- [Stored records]
>>>
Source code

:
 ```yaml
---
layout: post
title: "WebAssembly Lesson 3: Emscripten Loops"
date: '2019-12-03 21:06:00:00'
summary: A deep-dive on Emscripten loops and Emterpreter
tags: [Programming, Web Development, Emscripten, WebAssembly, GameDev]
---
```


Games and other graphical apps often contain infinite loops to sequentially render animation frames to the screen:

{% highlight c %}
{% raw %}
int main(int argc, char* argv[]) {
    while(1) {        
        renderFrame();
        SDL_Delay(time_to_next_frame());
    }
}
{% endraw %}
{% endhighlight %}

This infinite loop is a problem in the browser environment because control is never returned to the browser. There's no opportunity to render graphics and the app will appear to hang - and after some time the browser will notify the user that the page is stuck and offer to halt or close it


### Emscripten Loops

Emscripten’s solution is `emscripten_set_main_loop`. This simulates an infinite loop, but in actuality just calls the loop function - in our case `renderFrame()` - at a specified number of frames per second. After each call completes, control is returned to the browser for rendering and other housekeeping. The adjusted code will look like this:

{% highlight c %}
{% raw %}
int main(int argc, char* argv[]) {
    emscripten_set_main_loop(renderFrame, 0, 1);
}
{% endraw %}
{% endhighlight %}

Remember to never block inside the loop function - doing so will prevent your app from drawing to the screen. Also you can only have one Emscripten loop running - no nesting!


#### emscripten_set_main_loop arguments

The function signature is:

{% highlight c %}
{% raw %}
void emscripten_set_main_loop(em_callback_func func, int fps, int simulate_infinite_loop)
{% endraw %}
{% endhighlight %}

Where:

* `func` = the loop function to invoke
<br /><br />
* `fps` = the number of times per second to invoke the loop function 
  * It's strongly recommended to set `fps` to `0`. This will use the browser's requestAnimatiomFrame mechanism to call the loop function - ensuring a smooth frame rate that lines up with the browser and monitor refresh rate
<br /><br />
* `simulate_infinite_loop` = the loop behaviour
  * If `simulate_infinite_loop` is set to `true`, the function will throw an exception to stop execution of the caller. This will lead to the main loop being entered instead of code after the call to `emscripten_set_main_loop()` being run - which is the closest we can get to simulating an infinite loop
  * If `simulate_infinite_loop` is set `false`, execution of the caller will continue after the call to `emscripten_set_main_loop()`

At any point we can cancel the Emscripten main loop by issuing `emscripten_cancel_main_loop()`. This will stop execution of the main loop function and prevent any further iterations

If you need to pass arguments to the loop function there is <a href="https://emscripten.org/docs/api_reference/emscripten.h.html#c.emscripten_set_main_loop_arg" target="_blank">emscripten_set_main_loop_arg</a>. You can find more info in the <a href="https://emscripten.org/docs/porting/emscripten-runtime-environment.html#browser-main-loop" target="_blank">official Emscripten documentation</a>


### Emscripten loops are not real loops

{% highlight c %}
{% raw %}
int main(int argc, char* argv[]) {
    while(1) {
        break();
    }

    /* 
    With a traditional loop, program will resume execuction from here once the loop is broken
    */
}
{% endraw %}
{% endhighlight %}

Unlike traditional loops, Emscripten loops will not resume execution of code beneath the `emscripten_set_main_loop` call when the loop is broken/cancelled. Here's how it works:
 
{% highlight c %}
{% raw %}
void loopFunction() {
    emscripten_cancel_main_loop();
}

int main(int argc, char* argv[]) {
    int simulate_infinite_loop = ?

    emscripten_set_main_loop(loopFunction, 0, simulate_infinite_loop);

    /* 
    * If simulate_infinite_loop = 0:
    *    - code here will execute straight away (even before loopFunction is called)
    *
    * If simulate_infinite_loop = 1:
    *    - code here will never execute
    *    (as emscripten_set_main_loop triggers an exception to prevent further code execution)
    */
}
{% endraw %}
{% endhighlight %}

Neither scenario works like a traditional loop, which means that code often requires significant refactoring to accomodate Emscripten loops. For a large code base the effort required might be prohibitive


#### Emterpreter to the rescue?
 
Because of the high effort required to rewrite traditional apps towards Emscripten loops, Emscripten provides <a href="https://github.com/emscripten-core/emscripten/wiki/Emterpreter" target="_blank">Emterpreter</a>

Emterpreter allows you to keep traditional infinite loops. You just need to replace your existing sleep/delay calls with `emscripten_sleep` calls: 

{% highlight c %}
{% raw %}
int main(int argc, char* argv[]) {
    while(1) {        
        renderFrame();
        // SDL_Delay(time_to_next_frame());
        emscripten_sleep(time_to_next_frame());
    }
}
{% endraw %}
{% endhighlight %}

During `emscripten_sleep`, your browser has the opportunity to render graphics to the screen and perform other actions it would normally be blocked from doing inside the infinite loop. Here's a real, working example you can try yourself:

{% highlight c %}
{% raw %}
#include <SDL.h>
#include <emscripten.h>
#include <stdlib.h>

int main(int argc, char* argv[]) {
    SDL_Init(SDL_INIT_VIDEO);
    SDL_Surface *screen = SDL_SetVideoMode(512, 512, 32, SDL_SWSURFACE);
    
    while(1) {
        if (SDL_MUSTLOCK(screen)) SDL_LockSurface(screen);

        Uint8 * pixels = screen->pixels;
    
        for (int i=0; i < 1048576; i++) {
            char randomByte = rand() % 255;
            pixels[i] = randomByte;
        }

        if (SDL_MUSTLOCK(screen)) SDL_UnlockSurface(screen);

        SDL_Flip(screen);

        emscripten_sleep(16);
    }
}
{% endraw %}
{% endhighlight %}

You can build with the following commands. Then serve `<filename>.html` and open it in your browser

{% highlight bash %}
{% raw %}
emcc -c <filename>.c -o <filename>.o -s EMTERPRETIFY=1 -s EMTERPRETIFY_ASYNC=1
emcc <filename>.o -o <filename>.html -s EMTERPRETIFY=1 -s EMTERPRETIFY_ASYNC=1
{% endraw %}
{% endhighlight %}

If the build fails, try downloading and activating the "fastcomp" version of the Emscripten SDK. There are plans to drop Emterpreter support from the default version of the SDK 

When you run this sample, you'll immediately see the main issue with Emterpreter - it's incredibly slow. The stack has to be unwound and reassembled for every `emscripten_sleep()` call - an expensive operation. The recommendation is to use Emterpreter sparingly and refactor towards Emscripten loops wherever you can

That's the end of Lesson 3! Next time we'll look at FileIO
<<<
- [What you should do]
Every entry should be given again exactly as written.

- [Exercise response]
Source code

:
 ```yaml
---
layout: post
title: "WebAssembly Lesson 3: Emscripten Loops"
date: '2019-12-03 21:06:00:00'
summary: A deep-dive on Emscripten loops and Emterpreter
tags: [Programming, Web Development, Emscripten, WebAssembly, GameDev]
---
```


Games and other graphical apps often contain infinite loops to sequentially render animation frames to the screen:

{% highlight c %}
{% raw %}
int main(int argc, char* argv[]) {
    while(1) {        
        renderFrame();
        SDL_Delay(time_to_next_frame());
    }
}
{% endraw %}
{% endhighlight %}

This infinite loop is a problem in the browser environment because control is never returned to the browser. There's no opportunity to render graphics and the app will appear to hang - and after some time the browser will notify the user that the page is stuck and offer to halt or close it


### Emscripten Loops

Emscripten’s solution is `emscripten_set_main_loop`. This simulates an infinite loop, but in actuality just calls the loop function - in our case `renderFrame()` - at a specified number of frames per second. After each call completes, control is returned to the browser for rendering and other housekeeping. The adjusted code will look like this:

{% highlight c %}
{% raw %}
int main(int argc, char* argv[]) {
    emscripten_set_main_loop(renderFrame, 0, 1);
}
{% endraw %}
{% endhighlight %}

Remember to never block inside the loop function - doing so will prevent your app from drawing to the screen. Also you can only have one Emscripten loop running - no nesting!


#### emscripten_set_main_loop arguments

The function signature is:

{% highlight c %}
{% raw %}
void emscripten_set_main_loop(em_callback_func func, int fps, int simulate_infinite_loop)
{% endraw %}
{% endhighlight %}

Where:

* `func` = the loop function to invoke
<br /><br />
* `fps` = the number of times per second to invoke the loop function 
  * It's strongly recommended to set `fps` to `0`. This will use the browser's requestAnimatiomFrame mechanism to call the loop function - ensuring a smooth frame rate that lines up with the browser and monitor refresh rate
<br /><br />
* `simulate_infinite_loop` = the loop behaviour
  * If `simulate_infinite_loop` is set to `true`, the function will throw an exception to stop execution of the caller. This will lead to the main loop being entered instead of code after the call to `emscripten_set_main_loop()` being run - which is the closest we can get to simulating an infinite loop
  * If `simulate_infinite_loop` is set `false`, execution of the caller will continue after the call to `emscripten_set_main_loop()`

At any point we can cancel the Emscripten main loop by issuing `emscripten_cancel_main_loop()`. This will stop execution of the main loop function and prevent any further iterations

If you need to pass arguments to the loop function there is <a href="https://emscripten.org/docs/api_reference/emscripten.h.html#c.emscripten_set_main_loop_arg" target="_blank">emscripten_set_main_loop_arg</a>. You can find more info in the <a href="https://emscripten.org/docs/porting/emscripten-runtime-environment.html#browser-main-loop" target="_blank">official Emscripten documentation</a>


### Emscripten loops are not real loops

{% highlight c %}
{% raw %}
int main(int argc, char* argv[]) {
    while(1) {
        break();
    }

    /* 
    With a traditional loop, program will resume execuction from here once the loop is broken
    */
}
{% endraw %}
{% endhighlight %}

Unlike traditional loops, Emscripten loops will not resume execution of code beneath the `emscripten_set_main_loop` call when the loop is broken/cancelled. Here's how it works:
 
{% highlight c %}
{% raw %}
void loopFunction() {
    emscripten_cancel_main_loop();
}

int main(int argc, char* argv[]) {
    int simulate_infinite_loop = ?

    emscripten_set_main_loop(loopFunction, 0, simulate_infinite_loop);

    /* 
    * If simulate_infinite_loop = 0:
    *    - code here will execute straight away (even before loopFunction is called)
    *
    * If simulate_infinite_loop = 1:
    *    - code here will never execute
    *    (as emscripten_set_main_loop triggers an exception to prevent further code execution)
    */
}
{% endraw %}
{% endhighlight %}

Neither scenario works like a traditional loop, which means that code often requires significant refactoring to accomodate Emscripten loops. For a large code base the effort required might be prohibitive


#### Emterpreter to the rescue?
 
Because of the high effort required to rewrite traditional apps towards Emscripten loops, Emscripten provides <a href="https://github.com/emscripten-core/emscripten/wiki/Emterpreter" target="_blank">Emterpreter</a>

Emterpreter allows you to keep traditional infinite loops. You just need to replace your existing sleep/delay calls with `emscripten_sleep` calls: 

{% highlight c %}
{% raw %}
int main(int argc, char* argv[]) {
    while(1) {        
        renderFrame();
        // SDL_Delay(time_to_next_frame());
        emscripten_sleep(time_to_next_frame());
    }
}
{% endraw %}
{% endhighlight %}

During `emscripten_sleep`, your browser has the opportunity to render graphics to the screen and perform other actions it would normally be blocked from doing inside the infinite loop. Here's a real, working example you can try yourself:

{% highlight c %}
{% raw %}
#include <SDL.h>
#include <emscripten.h>
#include <stdlib.h>

int main(int argc, char* argv[]) {
    SDL_Init(SDL_INIT_VIDEO);
    SDL_Surface *screen = SDL_SetVideoMode(512, 512, 32, SDL_SWSURFACE);
    
    while(1) {
        if (SDL_MUSTLOCK(screen)) SDL_LockSurface(screen);

        Uint8 * pixels = screen->pixels;
    
        for (int i=0; i < 1048576; i++) {
            char randomByte = rand() % 255;
            pixels[i] = randomByte;
        }

        if (SDL_MUSTLOCK(screen)) SDL_UnlockSurface(screen);

        SDL_Flip(screen);

        emscripten_sleep(16);
    }
}
{% endraw %}
{% endhighlight %}

You can build with the following commands. Then serve `<filename>.html` and open it in your browser

{% highlight bash %}
{% raw %}
emcc -c <filename>.c -o <filename>.o -s EMTERPRETIFY=1 -s EMTERPRETIFY_ASYNC=1
emcc <filename>.o -o <filename>.html -s EMTERPRETIFY=1 -s EMTERPRETIFY_ASYNC=1
{% endraw %}
{% endhighlight %}

If the build fails, try downloading and activating the "fastcomp" version of the Emscripten SDK. There are plans to drop Emterpreter support from the default version of the SDK 

When you run this sample, you'll immediately see the main issue with Emterpreter - it's incredibly slow. The stack has to be unwound and reassembled for every `emscripten_sleep()` call - an expensive operation. The recommendation is to use Emterpreter sparingly and refactor towards Emscripten loops wherever you can

That's the end of Lesson 3! Next time we'll look at FileIO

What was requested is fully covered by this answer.